Nihan o kapkara gözleriyle önce bana baktı, sonra hâlâ kafasını bizim tarafa doğru uzatan Zehra'ya baktı. Son kez Sinem'e baktığında ise ne söyleyeceğini bilmeyerek "Ya Zehra mahalledeki herkesi takar ya kafasına ondan dedim."

Bakın bu açıklama çocuk kandırmak için yapılan bir açıklamadır. Hiçbir hükmü yoktur, asla Işıl kandırılamaz.

Kaşlarımı daha da çattığımda Nihan'ın yüzünde artık saniye saniye değişen ifadeleri net görüyordum. Aklı sıra benden bir şey saklıyorlardı. "Ya hemen şu an her şeyi açıklarsın," dedim Zehra'ya bir anda kararan bakışlarımı dikip "Ya da her şeyi bu safozdan öğrenirim," işaret parmağımla Nihan'ı gösterdim. "Ama ondan sonra asla yüzüne bile bakmam."

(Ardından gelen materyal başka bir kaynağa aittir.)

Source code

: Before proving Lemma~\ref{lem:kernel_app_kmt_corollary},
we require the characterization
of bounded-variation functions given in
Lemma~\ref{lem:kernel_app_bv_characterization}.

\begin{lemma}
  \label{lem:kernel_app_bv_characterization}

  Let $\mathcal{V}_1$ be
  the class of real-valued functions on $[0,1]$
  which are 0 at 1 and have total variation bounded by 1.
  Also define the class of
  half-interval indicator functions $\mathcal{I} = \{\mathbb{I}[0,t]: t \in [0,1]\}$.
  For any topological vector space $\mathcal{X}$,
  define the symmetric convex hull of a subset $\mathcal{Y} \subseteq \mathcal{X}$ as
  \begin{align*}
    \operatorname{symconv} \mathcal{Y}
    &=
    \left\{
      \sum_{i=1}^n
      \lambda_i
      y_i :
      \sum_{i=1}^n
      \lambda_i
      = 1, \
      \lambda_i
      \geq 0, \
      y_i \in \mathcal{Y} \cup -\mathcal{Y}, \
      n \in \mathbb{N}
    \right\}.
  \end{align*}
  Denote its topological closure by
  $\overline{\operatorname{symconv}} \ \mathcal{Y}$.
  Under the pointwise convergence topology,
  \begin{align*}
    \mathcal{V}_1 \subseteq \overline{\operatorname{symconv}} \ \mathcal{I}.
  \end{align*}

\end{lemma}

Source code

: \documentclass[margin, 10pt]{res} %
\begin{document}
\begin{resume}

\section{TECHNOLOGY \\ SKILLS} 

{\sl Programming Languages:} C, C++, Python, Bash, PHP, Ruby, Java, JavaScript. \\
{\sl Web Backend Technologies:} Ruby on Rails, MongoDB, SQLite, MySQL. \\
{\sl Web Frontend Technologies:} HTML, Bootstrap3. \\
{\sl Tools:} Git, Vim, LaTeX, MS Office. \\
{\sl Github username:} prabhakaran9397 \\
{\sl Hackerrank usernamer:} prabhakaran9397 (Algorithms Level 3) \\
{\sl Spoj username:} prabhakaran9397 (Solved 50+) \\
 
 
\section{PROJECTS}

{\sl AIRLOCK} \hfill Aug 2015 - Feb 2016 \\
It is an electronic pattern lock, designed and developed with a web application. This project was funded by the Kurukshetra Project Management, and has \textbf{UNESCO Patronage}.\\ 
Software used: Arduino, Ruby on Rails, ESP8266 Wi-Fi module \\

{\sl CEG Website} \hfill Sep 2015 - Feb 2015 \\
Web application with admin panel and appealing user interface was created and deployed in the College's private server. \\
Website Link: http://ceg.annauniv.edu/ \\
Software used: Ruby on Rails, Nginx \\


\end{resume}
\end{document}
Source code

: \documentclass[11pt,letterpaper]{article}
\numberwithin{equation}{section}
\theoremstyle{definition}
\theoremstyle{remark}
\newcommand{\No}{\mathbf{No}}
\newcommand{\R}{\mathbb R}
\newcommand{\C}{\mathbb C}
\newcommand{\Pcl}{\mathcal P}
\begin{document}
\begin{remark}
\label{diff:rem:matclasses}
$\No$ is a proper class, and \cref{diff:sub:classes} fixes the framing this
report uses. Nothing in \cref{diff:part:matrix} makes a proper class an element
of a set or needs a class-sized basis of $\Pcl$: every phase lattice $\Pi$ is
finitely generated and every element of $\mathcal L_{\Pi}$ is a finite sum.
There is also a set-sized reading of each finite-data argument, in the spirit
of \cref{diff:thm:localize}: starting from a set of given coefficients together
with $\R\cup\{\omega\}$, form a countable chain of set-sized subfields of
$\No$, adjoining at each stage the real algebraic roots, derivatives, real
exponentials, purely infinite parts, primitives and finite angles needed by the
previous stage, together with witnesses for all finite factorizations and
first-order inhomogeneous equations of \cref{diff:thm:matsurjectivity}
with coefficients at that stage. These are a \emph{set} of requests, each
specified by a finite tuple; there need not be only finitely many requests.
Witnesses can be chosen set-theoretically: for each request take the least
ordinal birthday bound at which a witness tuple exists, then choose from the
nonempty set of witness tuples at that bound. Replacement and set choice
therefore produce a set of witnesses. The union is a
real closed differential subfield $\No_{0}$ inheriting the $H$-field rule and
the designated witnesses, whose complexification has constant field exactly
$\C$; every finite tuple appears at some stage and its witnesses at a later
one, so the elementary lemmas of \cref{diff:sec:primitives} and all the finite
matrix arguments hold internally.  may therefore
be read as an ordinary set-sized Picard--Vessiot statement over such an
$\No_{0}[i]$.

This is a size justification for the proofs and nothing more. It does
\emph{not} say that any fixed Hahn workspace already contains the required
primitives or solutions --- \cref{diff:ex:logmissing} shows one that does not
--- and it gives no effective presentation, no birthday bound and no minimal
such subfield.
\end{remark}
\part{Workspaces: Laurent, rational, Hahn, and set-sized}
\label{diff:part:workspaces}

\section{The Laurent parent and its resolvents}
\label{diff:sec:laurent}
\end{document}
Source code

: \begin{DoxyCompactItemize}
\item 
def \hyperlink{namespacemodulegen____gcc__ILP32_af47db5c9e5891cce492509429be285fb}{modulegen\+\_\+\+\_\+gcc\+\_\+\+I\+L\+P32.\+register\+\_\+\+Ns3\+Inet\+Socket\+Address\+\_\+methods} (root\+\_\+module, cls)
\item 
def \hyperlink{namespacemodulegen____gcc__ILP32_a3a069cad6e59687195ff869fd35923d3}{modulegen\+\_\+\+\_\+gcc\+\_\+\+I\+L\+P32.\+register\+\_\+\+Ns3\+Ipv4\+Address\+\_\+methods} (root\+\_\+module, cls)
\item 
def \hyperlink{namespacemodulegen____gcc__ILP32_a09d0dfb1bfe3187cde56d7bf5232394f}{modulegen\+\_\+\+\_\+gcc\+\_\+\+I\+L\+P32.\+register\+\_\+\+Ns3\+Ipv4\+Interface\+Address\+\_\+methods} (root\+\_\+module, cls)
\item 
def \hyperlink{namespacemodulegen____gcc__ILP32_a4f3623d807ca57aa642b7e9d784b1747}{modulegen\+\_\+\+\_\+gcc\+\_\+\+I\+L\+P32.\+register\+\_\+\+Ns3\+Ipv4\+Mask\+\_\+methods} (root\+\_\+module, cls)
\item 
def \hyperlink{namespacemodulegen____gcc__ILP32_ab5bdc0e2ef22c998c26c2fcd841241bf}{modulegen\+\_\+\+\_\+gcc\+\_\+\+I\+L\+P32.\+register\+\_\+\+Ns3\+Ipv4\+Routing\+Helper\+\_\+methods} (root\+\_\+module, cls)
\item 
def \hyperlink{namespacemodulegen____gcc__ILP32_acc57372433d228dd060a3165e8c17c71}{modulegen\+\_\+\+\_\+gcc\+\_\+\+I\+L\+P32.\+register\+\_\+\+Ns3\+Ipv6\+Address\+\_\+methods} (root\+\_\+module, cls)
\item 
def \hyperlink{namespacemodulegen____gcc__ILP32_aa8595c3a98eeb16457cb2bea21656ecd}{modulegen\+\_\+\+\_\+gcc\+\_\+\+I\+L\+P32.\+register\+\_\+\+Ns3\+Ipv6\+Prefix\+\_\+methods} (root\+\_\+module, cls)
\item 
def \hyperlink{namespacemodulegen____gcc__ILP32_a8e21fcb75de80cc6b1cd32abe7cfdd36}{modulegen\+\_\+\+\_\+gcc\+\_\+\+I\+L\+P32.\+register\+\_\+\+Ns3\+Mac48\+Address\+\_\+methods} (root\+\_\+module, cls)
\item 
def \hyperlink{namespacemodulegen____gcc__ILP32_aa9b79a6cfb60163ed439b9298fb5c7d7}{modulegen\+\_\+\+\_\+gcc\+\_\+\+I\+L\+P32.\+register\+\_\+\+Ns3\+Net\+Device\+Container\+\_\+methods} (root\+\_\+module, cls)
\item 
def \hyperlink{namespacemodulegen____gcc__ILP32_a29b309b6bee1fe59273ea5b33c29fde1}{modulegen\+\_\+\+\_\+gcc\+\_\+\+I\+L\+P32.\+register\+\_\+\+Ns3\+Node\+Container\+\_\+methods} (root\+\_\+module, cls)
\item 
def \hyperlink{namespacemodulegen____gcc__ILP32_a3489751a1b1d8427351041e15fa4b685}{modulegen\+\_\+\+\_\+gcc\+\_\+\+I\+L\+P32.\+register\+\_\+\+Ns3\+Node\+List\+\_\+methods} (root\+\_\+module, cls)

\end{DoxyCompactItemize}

Cümlemle Zehra'nın o masmavi gözlerinde bir dalgalanma oldu. Çünkü ciddiydim ve o bu benim ciddiyetinin çok bilincindeydi. Zira aramızda olan bu şey küçüklüğümüzden beri üzerimizde çalışırdı. Şimdi de çalışacaktı anlaşılan.

*

İnsan bazen kendi hayatının yoğunluğundan, inişli çıkışlı halinden, karışıklılığından gözünün önündeki göremeyebiliyordu. Üstelik bu gözünüzün önündeki en yakın arkadaşınızın hayatında değişen durumlar olsa bile. Bende görememişim. Gerçi bu aralar bu göremediklerimin sayısı arşa çıkmıştı ama önemli değildi. Çünkü şu an her en yakın arkadaşın yaptığı gibi, en yakın arkadaşımın saçlarını okşayarak derdini dinliyordum. E bir yerden başlamak gerekirdi sonuçta.